## Task instructions:
The answer must be a bare number: the count of lines below that contain "connectionId".
**** Input
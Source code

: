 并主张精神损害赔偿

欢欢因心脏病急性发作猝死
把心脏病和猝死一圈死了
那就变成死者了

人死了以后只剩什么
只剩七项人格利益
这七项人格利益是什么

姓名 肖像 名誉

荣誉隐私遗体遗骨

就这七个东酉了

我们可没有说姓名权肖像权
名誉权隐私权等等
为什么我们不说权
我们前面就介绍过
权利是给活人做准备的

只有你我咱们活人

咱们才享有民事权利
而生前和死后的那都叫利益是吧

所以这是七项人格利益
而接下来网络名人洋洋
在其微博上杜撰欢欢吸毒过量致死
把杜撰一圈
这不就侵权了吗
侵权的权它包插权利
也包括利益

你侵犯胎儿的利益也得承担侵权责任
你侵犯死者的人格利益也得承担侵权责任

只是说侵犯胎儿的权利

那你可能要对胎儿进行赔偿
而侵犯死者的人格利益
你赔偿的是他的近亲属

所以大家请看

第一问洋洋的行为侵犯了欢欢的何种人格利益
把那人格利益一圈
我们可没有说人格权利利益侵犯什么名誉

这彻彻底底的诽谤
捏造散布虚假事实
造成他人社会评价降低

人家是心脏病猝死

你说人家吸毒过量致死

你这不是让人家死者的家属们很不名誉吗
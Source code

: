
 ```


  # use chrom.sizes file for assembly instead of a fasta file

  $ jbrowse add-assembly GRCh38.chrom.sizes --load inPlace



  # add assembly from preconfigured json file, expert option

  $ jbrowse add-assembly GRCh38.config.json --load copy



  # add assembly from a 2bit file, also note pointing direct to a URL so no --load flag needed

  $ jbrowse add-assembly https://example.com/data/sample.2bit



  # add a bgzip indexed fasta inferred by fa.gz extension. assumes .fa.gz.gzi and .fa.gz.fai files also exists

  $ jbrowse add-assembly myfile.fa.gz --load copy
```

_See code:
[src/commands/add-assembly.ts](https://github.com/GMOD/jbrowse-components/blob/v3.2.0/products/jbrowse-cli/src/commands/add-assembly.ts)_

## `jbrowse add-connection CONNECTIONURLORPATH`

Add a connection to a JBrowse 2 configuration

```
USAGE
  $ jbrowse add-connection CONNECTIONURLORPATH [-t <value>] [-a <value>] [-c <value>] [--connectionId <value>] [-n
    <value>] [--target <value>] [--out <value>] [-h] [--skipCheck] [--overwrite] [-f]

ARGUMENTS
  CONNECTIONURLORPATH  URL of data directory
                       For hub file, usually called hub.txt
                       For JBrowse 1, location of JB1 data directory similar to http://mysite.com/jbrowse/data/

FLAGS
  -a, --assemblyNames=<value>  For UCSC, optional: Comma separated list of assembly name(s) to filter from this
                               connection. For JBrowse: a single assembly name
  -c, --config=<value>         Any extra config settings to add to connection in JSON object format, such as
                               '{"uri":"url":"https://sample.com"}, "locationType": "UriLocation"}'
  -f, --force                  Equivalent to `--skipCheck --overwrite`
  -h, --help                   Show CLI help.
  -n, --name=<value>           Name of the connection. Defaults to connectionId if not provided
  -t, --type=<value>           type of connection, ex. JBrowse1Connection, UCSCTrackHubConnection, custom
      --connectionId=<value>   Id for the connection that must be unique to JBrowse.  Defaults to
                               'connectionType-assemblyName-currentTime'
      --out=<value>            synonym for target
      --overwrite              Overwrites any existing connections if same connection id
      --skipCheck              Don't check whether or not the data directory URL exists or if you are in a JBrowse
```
********
## Output below:
3